Your answer must be an exact transcription of the lines from the line with "application de server" through the final line of the data.

:: Data in this exercise ::

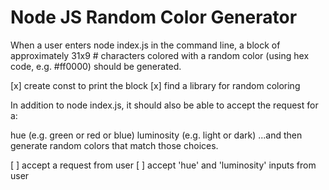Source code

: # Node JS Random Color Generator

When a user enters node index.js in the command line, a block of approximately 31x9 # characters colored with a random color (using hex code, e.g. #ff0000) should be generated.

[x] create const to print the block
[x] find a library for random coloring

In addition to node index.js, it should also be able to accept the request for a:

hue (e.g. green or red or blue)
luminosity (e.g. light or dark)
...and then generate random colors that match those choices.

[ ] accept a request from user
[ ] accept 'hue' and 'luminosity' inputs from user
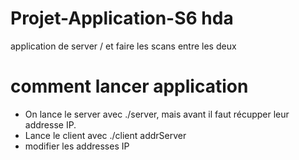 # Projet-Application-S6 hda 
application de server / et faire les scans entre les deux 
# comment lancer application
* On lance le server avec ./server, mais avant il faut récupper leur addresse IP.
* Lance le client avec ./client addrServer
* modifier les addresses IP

:::

§ **Solution to this task**
application de server / et faire les scans entre les deux 
# comment lancer application
* On lance le server avec ./server, mais avant il faut récupper leur addresse IP.
* Lance le client avec ./client addrServer
* modifier les addresses IP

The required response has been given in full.